* What this task involves *
Please look for the string "true" below and report every line in which it occurs.

::: Exercise input

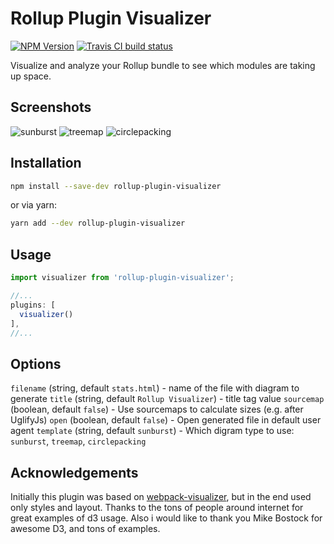 # Rollup Plugin Visualizer

[![NPM Version](https://img.shields.io/npm/v/rollup-plugin-visualizer.svg)](https://npmjs.org/package/rollup-plugin-visualizer) [![Travis CI build status](https://img.shields.io/travis/com/btd/rollup-plugin-visualizer.svg)](https://travis-ci.com/btd/rollup-plugin-visualizer)

Visualize and analyze your Rollup bundle to see which modules are taking up space.

## Screenshots

![sunburst](https://github.com/btd/rollup-plugin-visualizer/blob/master/sunburst.jpg?raw=true)
![treemap](https://github.com/btd/rollup-plugin-visualizer/blob/master/treemap.jpg?raw=true)
![circlepacking](https://github.com/btd/rollup-plugin-visualizer/blob/master/circlepacking.jpg?raw=true)

## Installation

```sh
npm install --save-dev rollup-plugin-visualizer
```

or via yarn:

```sh
yarn add --dev rollup-plugin-visualizer
```

## Usage

```javascript
import visualizer from 'rollup-plugin-visualizer';

//...
plugins: [
  visualizer()
],
//...
```

## Options

`filename` (string, default `stats.html`) - name of the file with diagram to generate
`title` (string, default `Rollup Visualizer`) - title tag value
`sourcemap` (boolean, default `false`) - Use sourcemaps to calculate sizes (e.g. after UglifyJs) 
`open` (boolean, default `false`) - Open generated file in default user agent
`template` (string, default `sunburst`) - Which digram type to use: `sunburst`, `treemap`, `circlepacking`


## Acknowledgements

Initially this plugin was based on [webpack-visualizer](http://chrisbateman.github.io/webpack-visualizer/), but in the end used only styles and layout. Thanks to the tons of people around internet for great examples of d3 usage. Also i would like to thank you Mike Bostock for awesome D3, and tons of examples.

::::::

* Reply to the task *
![sunburst](https://github.com/btd/rollup-plugin-visualizer/blob/master/sunburst.jpg?raw=true)
![treemap](https://github.com/btd/rollup-plugin-visualizer/blob/master/treemap.jpg?raw=true)
![circlepacking](https://github.com/btd/rollup-plugin-visualizer/blob/master/circlepacking.jpg?raw=true)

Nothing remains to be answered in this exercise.